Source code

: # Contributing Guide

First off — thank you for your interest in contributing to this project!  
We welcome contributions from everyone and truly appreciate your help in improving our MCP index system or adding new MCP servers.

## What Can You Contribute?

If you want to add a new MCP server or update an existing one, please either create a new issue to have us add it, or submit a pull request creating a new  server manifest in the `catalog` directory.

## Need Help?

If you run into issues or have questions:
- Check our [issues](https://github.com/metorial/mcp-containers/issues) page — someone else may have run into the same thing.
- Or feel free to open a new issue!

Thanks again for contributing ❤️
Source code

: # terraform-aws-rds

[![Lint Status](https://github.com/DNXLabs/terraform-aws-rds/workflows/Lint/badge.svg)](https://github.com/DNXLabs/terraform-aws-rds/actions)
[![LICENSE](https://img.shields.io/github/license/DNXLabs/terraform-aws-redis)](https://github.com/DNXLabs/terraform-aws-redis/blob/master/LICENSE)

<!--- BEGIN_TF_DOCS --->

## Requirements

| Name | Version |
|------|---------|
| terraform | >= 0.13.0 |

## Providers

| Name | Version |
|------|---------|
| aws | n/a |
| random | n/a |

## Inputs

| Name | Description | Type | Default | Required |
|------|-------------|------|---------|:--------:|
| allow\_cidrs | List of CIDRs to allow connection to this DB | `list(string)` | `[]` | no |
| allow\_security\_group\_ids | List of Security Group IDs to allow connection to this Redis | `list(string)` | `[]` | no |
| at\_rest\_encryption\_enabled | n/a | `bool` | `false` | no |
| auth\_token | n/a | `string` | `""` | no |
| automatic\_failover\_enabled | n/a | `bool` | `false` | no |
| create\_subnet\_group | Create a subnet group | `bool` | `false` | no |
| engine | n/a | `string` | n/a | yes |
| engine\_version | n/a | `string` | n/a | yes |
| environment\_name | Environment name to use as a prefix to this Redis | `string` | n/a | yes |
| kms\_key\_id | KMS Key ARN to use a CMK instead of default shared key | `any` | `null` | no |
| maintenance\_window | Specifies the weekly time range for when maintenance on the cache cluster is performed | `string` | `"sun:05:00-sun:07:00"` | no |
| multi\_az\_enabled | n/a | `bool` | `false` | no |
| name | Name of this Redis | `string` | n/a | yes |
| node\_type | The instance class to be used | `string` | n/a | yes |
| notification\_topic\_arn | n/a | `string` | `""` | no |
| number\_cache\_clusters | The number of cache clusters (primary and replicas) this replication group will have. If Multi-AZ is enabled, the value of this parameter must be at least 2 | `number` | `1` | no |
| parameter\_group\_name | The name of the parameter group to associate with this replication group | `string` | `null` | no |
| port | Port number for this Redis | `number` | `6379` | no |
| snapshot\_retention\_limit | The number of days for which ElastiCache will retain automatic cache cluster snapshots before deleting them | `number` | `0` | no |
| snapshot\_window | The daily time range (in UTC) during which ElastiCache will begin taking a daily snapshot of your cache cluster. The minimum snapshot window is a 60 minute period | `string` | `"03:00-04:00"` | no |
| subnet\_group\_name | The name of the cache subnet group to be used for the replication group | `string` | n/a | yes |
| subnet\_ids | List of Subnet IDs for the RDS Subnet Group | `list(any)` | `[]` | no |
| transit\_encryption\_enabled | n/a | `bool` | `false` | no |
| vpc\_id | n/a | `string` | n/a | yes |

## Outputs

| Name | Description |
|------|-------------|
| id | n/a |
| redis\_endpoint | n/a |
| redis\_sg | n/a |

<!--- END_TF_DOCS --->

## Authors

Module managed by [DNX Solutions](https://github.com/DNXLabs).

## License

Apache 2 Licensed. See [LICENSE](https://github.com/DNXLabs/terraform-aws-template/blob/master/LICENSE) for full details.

▶ [Task goal]:
Working from the material above, restate word for word the lines between the line with "maintenance\_window | Specifies" and the line with "number\_cache\_clusters | The", both included, and only those.

▶ [Written answer]:
| maintenance\_window | Specifies the weekly time range for when maintenance on the cache cluster is performed | `string` | `"sun:05:00-sun:07:00"` | no |
| multi\_az\_enabled | n/a | `bool` | `false` | no |
| name | Name of this Redis | `string` | n/a | yes |
| node\_type | The instance class to be used | `string` | n/a | yes |
| notification\_topic\_arn | n/a | `string` | `""` | no |
| number\_cache\_clusters | The number of cache clusters (primary and replicas) this replication group will have. If Multi-AZ is enabled, the value of this parameter must be at least 2 | `number` | `1` | no |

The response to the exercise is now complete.